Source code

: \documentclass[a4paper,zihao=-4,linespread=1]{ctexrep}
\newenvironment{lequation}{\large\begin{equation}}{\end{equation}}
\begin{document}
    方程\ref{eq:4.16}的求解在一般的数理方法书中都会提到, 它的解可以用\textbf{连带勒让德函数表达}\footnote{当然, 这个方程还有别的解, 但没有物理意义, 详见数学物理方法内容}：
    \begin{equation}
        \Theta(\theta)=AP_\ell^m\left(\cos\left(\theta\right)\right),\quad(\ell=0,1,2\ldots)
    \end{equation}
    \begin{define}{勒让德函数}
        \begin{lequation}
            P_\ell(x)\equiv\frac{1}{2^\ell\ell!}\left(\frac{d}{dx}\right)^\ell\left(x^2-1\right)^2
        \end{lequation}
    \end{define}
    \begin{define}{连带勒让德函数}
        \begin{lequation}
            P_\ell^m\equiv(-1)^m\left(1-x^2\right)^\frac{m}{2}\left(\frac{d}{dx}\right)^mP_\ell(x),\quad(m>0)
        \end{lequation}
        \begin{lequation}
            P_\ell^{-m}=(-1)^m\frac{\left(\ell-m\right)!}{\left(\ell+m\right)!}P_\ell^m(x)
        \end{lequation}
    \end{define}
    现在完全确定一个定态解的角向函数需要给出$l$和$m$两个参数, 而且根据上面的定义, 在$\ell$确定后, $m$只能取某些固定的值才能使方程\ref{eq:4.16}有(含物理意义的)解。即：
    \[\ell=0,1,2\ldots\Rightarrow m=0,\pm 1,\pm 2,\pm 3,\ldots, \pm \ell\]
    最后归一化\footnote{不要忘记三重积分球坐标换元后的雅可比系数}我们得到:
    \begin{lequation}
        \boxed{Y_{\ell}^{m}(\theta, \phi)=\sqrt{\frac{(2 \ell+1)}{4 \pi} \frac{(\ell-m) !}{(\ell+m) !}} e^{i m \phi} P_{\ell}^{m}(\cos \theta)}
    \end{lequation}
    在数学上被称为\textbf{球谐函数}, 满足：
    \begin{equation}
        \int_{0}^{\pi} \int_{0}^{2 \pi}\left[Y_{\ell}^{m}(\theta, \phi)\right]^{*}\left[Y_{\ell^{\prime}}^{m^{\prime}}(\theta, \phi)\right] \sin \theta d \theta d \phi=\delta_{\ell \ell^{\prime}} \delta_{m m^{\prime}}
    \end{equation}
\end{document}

WORK TASK. Go through the records above and return each line in which the word "quad" occurs.

PROBLEM SOLUTION.
        \Theta(\theta)=AP_\ell^m\left(\cos\left(\theta\right)\right),\quad(\ell=0,1,2\ldots)
            P_\ell^m\equiv(-1)^m\left(1-x^2\right)^\frac{m}{2}\left(\frac{d}{dx}\right)^mP_\ell(x),\quad(m>0)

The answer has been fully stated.